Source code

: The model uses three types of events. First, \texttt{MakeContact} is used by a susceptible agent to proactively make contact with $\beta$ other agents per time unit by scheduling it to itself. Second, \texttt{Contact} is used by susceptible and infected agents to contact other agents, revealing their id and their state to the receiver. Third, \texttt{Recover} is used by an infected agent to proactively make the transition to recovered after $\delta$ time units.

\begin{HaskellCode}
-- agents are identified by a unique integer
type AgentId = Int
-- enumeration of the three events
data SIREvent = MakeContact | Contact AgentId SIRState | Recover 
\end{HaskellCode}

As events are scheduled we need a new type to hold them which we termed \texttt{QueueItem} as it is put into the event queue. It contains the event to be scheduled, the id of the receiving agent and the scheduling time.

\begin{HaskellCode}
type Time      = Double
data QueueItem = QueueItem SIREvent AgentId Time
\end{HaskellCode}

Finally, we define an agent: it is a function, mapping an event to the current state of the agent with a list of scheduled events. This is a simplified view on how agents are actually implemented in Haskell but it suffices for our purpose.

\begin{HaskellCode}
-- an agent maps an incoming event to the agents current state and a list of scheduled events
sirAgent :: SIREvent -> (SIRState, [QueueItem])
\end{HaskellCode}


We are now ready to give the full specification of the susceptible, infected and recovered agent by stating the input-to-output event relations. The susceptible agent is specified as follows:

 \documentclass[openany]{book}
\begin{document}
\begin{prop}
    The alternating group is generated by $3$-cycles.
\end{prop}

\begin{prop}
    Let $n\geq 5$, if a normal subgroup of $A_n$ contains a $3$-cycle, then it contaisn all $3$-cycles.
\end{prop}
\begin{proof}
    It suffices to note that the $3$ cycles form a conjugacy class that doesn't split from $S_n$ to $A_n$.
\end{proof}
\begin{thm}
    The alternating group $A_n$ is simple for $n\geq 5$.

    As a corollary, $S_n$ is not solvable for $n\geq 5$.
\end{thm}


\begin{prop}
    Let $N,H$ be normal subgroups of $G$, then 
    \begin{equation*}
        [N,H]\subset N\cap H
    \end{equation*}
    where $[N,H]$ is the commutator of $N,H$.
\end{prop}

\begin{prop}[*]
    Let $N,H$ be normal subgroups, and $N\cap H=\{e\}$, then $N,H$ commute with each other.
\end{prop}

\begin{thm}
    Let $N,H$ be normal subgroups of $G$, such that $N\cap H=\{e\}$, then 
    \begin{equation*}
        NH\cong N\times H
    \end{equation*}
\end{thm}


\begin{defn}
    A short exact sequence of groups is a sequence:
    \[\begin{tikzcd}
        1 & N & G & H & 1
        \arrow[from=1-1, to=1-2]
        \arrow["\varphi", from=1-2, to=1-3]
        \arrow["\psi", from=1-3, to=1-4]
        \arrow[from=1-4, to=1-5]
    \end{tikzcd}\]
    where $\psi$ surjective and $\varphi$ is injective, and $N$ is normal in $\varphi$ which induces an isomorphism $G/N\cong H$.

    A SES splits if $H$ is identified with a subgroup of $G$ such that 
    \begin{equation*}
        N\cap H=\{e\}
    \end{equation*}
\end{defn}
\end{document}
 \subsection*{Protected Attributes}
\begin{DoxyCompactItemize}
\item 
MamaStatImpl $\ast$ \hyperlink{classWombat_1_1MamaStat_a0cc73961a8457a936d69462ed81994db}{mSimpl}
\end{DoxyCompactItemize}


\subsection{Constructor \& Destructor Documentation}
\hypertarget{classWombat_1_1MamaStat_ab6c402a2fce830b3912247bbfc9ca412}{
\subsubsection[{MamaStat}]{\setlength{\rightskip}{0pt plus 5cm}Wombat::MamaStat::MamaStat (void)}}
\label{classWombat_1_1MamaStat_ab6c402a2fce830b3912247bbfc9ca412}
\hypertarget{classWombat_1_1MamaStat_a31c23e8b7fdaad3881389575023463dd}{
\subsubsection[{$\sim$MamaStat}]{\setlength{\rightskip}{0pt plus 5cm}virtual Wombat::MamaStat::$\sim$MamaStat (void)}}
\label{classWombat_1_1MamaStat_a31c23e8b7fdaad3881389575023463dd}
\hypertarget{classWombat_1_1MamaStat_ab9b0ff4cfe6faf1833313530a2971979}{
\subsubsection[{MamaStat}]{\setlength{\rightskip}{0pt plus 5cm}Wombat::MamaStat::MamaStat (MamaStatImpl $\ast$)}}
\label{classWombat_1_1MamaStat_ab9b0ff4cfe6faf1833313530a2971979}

________________________________________

▶ **AIM OF THE EXERCISE**
Transcribe every entry exactly.

▶ **WRITTEN RESPONSE**
Source code

: The model uses three types of events. First, \texttt{MakeContact} is used by a susceptible agent to proactively make contact with $\beta$ other agents per time unit by scheduling it to itself. Second, \texttt{Contact} is used by susceptible and infected agents to contact other agents, revealing their id and their state to the receiver. Third, \texttt{Recover} is used by an infected agent to proactively make the transition to recovered after $\delta$ time units.

\begin{HaskellCode}
-- agents are identified by a unique integer
type AgentId = Int
-- enumeration of the three events
data SIREvent = MakeContact | Contact AgentId SIRState | Recover 
\end{HaskellCode}

As events are scheduled we need a new type to hold them which we termed \texttt{QueueItem} as it is put into the event queue. It contains the event to be scheduled, the id of the receiving agent and the scheduling time.

\begin{HaskellCode}
type Time      = Double
data QueueItem = QueueItem SIREvent AgentId Time
\end{HaskellCode}

Finally, we define an agent: it is a function, mapping an event to the current state of the agent with a list of scheduled events. This is a simplified view on how agents are actually implemented in Haskell but it suffices for our purpose.

\begin{HaskellCode}
-- an agent maps an incoming event to the agents current state and a list of scheduled events
sirAgent :: SIREvent -> (SIRState, [QueueItem])
\end{HaskellCode}


We are now ready to give the full specification of the susceptible, infected and recovered agent by stating the input-to-output event relations. The susceptible agent is specified as follows:

 \documentclass[openany]{book}
\begin{document}
\begin{prop}
    The alternating group is generated by $3$-cycles.
\end{prop}

\begin{prop}
    Let $n\geq 5$, if a normal subgroup of $A_n$ contains a $3$-cycle, then it contaisn all $3$-cycles.
\end{prop}
\begin{proof}
    It suffices to note that the $3$ cycles form a conjugacy class that doesn't split from $S_n$ to $A_n$.
\end{proof}
\begin{thm}
    The alternating group $A_n$ is simple for $n\geq 5$.

    As a corollary, $S_n$ is not solvable for $n\geq 5$.
\end{thm}


\begin{prop}
    Let $N,H$ be normal subgroups of $G$, then 
    \begin{equation*}
        [N,H]\subset N\cap H
    \end{equation*}
    where $[N,H]$ is the commutator of $N,H$.
\end{prop}

\begin{prop}[*]
    Let $N,H$ be normal subgroups, and $N\cap H=\{e\}$, then $N,H$ commute with each other.
\end{prop}

\begin{thm}
    Let $N,H$ be normal subgroups of $G$, such that $N\cap H=\{e\}$, then 
    \begin{equation*}
        NH\cong N\times H
    \end{equation*}
\end{thm}


\begin{defn}
    A short exact sequence of groups is a sequence:
    \[\begin{tikzcd}
        1 & N & G & H & 1
        \arrow[from=1-1, to=1-2]
        \arrow["\varphi", from=1-2, to=1-3]
        \arrow["\psi", from=1-3, to=1-4]
        \arrow[from=1-4, to=1-5]
    \end{tikzcd}\]
    where $\psi$ surjective and $\varphi$ is injective, and $N$ is normal in $\varphi$ which induces an isomorphism $G/N\cong H$.

    A SES splits if $H$ is identified with a subgroup of $G$ such that 
    \begin{equation*}
        N\cap H=\{e\}
    \end{equation*}
\end{defn}
\end{document}
 \subsection*{Protected Attributes}
\begin{DoxyCompactItemize}
\item 
MamaStatImpl $\ast$ \hyperlink{classWombat_1_1MamaStat_a0cc73961a8457a936d69462ed81994db}{mSimpl}
\end{DoxyCompactItemize}


\subsection{Constructor \& Destructor Documentation}
\hypertarget{classWombat_1_1MamaStat_ab6c402a2fce830b3912247bbfc9ca412}{
\subsubsection[{MamaStat}]{\setlength{\rightskip}{0pt plus 5cm}Wombat::MamaStat::MamaStat (void)}}
\label{classWombat_1_1MamaStat_ab6c402a2fce830b3912247bbfc9ca412}
\hypertarget{classWombat_1_1MamaStat_a31c23e8b7fdaad3881389575023463dd}{
\subsubsection[{$\sim$MamaStat}]{\setlength{\rightskip}{0pt plus 5cm}virtual Wombat::MamaStat::$\sim$MamaStat (void)}}
\label{classWombat_1_1MamaStat_a31c23e8b7fdaad3881389575023463dd}
\hypertarget{classWombat_1_1MamaStat_ab9b0ff4cfe6faf1833313530a2971979}{
\subsubsection[{MamaStat}]{\setlength{\rightskip}{0pt plus 5cm}Wombat::MamaStat::MamaStat (MamaStatImpl $\ast$)}}
\label{classWombat_1_1MamaStat_ab9b0ff4cfe6faf1833313530a2971979}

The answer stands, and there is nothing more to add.